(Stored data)
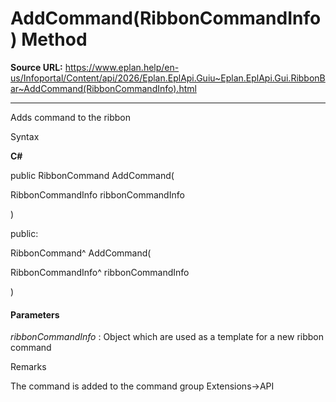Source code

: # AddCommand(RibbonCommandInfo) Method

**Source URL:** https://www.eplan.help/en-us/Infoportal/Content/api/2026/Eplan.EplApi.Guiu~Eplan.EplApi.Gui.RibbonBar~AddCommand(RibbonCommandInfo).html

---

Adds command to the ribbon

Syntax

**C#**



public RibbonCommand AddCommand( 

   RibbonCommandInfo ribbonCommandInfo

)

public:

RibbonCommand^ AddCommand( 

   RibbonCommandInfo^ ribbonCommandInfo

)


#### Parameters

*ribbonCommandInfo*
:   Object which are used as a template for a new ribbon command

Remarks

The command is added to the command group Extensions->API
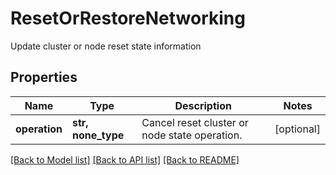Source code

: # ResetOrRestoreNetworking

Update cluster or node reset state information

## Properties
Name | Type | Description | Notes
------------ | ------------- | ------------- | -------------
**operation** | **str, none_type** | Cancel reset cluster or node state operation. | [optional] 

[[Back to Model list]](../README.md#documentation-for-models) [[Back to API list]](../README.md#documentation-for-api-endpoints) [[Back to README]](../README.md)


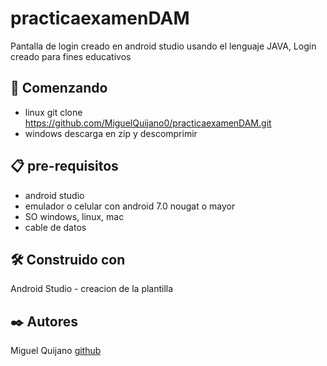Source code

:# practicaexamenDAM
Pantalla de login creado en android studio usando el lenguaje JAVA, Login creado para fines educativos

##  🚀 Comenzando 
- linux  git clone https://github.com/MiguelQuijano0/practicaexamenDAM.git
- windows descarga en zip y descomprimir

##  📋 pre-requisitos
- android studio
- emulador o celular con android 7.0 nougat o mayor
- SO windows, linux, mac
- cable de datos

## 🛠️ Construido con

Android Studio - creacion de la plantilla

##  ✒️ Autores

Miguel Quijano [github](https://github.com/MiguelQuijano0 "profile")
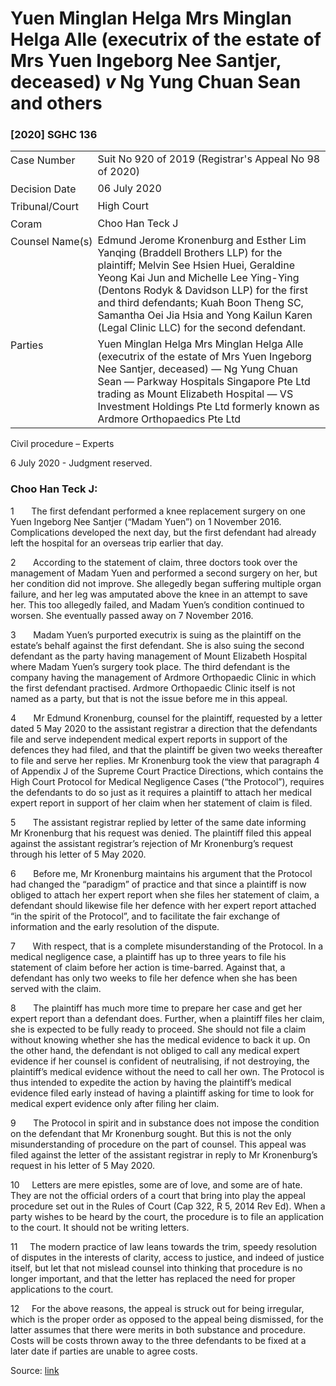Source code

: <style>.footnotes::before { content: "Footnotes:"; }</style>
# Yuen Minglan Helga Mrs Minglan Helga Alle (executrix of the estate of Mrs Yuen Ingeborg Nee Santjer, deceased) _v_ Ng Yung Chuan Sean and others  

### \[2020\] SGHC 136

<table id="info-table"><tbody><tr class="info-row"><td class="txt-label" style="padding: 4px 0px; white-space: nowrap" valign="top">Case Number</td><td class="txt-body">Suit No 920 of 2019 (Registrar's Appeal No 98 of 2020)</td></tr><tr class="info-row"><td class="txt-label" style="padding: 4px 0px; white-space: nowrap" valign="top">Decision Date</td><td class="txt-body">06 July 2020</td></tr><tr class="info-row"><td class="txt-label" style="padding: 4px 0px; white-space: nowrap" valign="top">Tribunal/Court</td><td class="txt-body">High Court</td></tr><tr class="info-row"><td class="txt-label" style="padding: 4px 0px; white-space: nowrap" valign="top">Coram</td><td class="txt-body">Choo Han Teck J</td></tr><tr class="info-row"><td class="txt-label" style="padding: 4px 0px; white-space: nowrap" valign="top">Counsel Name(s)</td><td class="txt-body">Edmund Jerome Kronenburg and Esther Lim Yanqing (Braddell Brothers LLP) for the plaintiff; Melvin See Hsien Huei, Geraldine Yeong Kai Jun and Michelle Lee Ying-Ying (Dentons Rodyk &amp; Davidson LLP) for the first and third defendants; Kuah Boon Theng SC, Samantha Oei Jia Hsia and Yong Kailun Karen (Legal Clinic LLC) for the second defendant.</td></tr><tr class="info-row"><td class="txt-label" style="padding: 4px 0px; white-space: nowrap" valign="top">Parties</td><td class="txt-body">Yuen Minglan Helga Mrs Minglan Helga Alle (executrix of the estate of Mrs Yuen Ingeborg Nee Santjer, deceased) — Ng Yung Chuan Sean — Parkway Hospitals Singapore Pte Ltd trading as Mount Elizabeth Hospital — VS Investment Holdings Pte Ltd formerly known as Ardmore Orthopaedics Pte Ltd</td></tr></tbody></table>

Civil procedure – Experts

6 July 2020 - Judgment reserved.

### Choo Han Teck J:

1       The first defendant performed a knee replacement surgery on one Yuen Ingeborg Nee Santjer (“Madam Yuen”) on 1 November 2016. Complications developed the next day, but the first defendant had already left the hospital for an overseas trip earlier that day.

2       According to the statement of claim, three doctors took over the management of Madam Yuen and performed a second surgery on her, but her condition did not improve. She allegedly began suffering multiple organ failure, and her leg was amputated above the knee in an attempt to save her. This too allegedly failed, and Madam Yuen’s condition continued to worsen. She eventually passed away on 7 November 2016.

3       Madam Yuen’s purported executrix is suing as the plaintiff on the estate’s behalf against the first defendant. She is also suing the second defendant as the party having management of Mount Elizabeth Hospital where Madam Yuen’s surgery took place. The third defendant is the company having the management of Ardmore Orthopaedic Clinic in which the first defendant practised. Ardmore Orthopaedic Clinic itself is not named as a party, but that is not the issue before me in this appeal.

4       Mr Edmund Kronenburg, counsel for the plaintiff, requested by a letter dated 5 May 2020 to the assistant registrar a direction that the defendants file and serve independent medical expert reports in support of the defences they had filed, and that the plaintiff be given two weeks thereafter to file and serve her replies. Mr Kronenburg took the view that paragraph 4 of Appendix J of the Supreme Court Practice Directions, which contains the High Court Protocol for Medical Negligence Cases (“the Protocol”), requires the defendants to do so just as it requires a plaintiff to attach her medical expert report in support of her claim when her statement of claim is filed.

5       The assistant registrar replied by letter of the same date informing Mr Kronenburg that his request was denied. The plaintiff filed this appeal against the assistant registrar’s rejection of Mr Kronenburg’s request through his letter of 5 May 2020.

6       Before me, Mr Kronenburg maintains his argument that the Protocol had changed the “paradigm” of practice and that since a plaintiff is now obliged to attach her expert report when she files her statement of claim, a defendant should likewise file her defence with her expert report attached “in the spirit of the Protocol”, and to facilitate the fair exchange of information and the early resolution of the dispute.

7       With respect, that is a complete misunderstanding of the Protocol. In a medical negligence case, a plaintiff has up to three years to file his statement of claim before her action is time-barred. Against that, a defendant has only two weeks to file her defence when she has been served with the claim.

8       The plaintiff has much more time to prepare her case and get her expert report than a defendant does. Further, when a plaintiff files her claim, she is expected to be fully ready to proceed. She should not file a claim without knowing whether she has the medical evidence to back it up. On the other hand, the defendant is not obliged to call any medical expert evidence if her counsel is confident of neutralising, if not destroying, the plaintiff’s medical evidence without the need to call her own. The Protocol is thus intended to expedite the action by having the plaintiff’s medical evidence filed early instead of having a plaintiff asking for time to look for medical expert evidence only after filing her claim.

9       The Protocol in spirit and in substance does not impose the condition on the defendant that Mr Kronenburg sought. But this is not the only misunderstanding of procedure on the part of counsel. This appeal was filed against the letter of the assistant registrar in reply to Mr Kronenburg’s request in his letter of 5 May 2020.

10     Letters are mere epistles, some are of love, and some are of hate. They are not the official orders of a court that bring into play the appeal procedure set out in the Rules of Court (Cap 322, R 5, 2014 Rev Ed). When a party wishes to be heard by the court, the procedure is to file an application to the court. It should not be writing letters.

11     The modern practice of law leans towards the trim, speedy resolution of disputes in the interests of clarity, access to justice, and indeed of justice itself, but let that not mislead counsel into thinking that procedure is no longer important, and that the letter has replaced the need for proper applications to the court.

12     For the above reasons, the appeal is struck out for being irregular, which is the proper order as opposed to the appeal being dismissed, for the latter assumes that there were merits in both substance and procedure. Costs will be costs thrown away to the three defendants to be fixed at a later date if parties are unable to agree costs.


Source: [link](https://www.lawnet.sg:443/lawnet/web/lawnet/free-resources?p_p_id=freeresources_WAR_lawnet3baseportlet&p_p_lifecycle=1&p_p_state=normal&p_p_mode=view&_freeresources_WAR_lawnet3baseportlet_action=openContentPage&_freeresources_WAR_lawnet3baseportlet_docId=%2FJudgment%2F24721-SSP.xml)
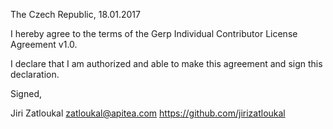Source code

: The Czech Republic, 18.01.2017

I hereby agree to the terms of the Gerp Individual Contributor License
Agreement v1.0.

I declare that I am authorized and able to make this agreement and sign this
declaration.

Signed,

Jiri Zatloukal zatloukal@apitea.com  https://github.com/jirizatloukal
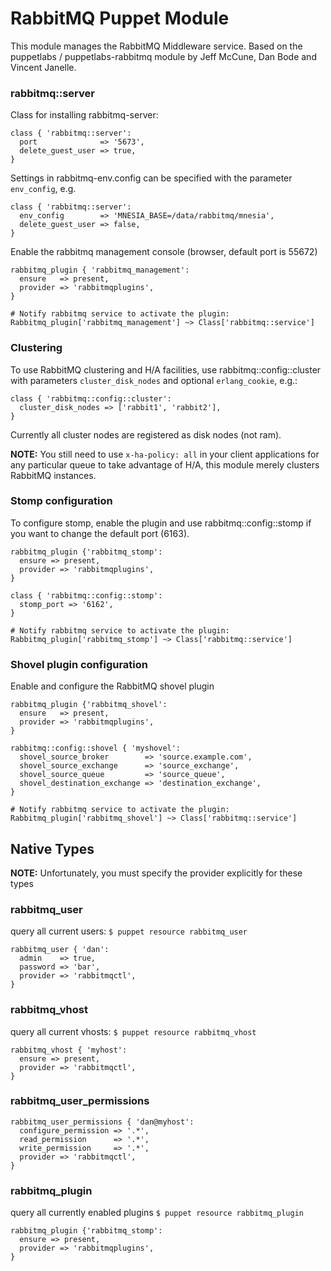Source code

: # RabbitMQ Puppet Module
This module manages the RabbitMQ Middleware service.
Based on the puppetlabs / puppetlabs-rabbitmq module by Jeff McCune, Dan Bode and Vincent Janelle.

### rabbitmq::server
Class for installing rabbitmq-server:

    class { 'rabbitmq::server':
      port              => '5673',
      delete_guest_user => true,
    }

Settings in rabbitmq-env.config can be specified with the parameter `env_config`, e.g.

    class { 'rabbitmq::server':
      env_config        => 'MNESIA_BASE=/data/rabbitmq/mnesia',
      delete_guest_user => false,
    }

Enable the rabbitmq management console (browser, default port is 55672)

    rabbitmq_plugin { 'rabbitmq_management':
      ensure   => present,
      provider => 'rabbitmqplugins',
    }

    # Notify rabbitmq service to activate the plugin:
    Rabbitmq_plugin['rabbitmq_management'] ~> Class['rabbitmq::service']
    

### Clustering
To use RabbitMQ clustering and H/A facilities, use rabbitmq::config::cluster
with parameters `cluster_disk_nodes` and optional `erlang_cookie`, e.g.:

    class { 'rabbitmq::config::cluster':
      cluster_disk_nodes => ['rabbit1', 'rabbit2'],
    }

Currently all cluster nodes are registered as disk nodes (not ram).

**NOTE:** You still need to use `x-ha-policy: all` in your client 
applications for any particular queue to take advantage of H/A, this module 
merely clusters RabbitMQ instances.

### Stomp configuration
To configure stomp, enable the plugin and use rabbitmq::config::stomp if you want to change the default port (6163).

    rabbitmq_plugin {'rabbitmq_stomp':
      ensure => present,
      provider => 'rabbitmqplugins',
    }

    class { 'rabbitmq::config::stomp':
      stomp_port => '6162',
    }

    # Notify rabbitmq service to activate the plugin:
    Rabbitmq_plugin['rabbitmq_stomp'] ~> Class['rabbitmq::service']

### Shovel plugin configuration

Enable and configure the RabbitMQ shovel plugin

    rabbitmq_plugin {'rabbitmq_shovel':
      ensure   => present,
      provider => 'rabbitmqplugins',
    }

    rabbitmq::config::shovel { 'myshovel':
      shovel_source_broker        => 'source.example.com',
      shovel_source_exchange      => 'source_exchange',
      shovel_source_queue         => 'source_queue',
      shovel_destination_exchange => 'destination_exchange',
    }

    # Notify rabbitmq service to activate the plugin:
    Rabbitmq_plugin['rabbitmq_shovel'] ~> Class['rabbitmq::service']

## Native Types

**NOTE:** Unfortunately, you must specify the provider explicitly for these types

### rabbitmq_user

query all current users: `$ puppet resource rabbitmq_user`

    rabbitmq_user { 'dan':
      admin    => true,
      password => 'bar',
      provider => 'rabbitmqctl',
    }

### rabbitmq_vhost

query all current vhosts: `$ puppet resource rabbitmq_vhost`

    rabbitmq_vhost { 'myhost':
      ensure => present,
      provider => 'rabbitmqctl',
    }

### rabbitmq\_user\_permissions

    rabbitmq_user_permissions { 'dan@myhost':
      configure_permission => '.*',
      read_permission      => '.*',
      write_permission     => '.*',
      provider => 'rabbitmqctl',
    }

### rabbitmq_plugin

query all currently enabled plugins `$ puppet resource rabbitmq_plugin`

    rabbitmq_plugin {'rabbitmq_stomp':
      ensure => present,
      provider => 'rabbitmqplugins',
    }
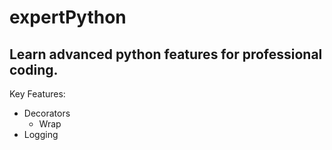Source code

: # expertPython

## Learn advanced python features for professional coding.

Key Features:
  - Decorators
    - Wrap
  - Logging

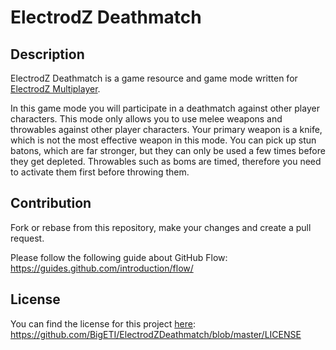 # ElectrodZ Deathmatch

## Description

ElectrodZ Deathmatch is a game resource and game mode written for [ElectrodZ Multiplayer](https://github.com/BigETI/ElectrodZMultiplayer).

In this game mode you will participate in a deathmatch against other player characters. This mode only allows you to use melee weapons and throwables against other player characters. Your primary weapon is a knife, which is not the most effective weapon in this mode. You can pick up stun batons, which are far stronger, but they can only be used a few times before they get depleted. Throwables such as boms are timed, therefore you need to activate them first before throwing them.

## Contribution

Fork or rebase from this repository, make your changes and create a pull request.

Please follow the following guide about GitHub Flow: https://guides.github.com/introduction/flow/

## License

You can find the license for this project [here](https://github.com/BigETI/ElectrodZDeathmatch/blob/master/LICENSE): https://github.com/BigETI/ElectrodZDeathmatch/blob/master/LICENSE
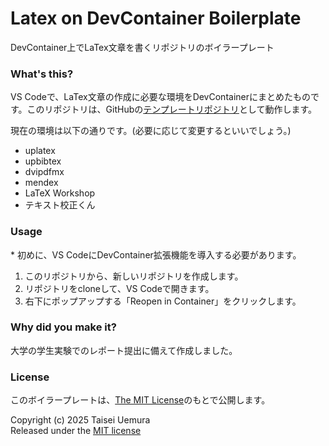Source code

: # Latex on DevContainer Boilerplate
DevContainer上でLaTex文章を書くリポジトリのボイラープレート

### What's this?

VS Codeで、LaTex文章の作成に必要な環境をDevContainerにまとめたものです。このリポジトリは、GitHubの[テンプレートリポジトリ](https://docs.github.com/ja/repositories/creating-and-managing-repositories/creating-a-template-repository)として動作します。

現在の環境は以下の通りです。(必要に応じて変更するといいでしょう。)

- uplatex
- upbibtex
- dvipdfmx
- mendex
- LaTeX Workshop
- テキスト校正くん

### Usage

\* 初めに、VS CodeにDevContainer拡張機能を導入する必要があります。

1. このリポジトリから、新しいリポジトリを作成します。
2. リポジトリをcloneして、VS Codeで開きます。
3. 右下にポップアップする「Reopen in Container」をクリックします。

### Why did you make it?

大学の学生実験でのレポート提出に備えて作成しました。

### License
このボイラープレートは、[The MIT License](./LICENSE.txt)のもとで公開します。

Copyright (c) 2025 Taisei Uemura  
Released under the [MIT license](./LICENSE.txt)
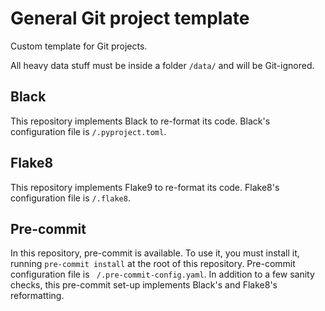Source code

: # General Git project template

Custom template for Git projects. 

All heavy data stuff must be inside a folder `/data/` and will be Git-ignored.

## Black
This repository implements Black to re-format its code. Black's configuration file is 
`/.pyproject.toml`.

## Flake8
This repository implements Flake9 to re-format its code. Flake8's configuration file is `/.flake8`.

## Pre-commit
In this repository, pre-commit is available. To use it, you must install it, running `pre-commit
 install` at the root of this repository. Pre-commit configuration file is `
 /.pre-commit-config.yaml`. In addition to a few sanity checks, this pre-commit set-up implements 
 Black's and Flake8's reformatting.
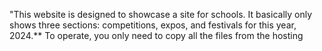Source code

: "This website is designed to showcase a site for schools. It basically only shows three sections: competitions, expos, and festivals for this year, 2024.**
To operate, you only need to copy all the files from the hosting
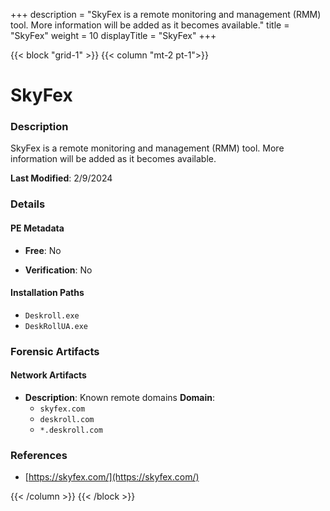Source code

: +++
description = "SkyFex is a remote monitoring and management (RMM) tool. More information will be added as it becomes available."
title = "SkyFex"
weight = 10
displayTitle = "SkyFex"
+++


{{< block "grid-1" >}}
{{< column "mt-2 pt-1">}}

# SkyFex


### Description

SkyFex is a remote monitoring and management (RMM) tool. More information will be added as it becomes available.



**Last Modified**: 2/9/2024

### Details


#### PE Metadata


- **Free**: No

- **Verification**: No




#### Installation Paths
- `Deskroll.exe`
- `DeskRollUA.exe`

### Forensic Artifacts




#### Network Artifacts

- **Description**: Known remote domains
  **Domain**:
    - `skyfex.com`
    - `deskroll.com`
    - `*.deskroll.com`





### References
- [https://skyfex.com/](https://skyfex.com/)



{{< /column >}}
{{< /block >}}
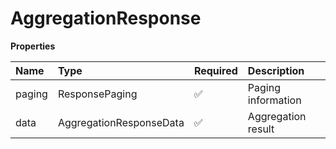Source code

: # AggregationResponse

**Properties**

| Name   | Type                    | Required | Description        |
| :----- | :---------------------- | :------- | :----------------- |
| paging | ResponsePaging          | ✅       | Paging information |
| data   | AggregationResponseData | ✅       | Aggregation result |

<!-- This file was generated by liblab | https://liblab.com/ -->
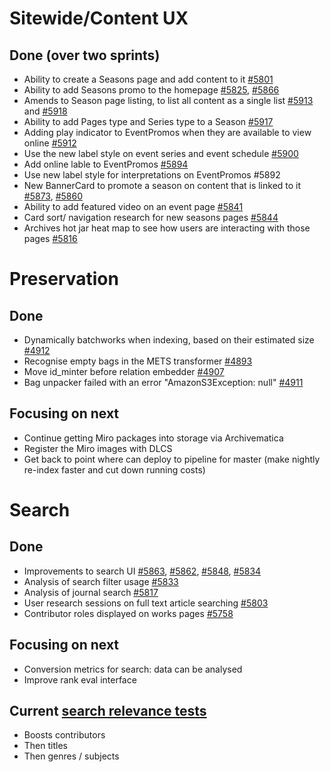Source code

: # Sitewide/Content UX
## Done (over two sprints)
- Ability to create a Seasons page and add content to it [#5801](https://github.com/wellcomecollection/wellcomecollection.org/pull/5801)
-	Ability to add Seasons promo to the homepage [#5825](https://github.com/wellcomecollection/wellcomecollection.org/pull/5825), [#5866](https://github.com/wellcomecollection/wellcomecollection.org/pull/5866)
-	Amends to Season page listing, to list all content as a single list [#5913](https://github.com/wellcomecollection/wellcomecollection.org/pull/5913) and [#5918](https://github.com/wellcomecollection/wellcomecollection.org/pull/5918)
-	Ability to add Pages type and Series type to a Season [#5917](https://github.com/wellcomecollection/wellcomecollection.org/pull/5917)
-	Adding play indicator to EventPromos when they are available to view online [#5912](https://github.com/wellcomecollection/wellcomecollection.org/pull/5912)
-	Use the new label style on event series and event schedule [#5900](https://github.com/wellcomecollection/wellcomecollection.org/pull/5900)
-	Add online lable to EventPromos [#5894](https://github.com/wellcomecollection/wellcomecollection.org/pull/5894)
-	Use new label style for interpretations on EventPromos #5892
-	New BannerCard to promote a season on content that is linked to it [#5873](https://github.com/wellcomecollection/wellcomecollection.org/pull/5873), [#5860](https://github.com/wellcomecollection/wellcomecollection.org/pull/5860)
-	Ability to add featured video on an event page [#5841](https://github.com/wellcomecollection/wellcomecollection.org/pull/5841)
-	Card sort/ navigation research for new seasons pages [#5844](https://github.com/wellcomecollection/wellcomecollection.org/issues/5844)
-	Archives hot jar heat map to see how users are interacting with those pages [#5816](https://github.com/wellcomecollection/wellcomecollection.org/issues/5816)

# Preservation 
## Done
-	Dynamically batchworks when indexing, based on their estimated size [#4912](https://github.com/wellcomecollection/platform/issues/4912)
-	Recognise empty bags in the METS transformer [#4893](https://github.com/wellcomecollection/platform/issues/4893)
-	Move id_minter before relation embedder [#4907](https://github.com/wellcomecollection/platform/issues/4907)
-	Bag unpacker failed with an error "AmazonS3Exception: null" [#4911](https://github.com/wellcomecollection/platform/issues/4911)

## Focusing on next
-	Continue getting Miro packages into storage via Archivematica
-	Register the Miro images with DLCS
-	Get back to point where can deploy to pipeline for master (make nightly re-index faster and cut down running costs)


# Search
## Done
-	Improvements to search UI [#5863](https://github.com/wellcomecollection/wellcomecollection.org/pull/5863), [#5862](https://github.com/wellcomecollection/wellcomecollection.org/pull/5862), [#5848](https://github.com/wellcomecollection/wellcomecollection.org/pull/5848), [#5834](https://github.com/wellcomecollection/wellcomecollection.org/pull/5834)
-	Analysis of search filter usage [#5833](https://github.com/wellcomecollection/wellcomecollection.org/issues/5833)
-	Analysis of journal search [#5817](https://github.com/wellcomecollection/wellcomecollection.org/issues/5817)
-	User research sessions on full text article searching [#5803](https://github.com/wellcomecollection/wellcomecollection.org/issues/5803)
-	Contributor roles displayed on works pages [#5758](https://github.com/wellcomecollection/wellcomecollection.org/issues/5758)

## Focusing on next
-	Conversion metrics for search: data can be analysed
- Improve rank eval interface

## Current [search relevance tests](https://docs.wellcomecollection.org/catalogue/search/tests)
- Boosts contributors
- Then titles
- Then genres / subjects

§ **Work to be completed**:
The output is the stretch above from the line with "Please follow the" through the line with "VS Codeで、LaTex", copied word for word with both ends kept and every picture dropped.

§ **Solution for this problem**:
Please follow the following guide about GitHub Flow: https://guides.github.com/introduction/flow/

## License

You can find the license for this project [here](https://github.com/BigETI/ElectrodZDeathmatch/blob/master/LICENSE): https://github.com/BigETI/ElectrodZDeathmatch/blob/master/LICENSE
Source code

: # Latex on DevContainer Boilerplate
DevContainer上でLaTex文章を書くリポジトリのボイラープレート

### What's this?

VS Codeで、LaTex文章の作成に必要な環境をDevContainerにまとめたものです。このリポジトリは、GitHubの[テンプレートリポジトリ](https://docs.github.com/ja/repositories/creating-and-managing-repositories/creating-a-template-repository)として動作します。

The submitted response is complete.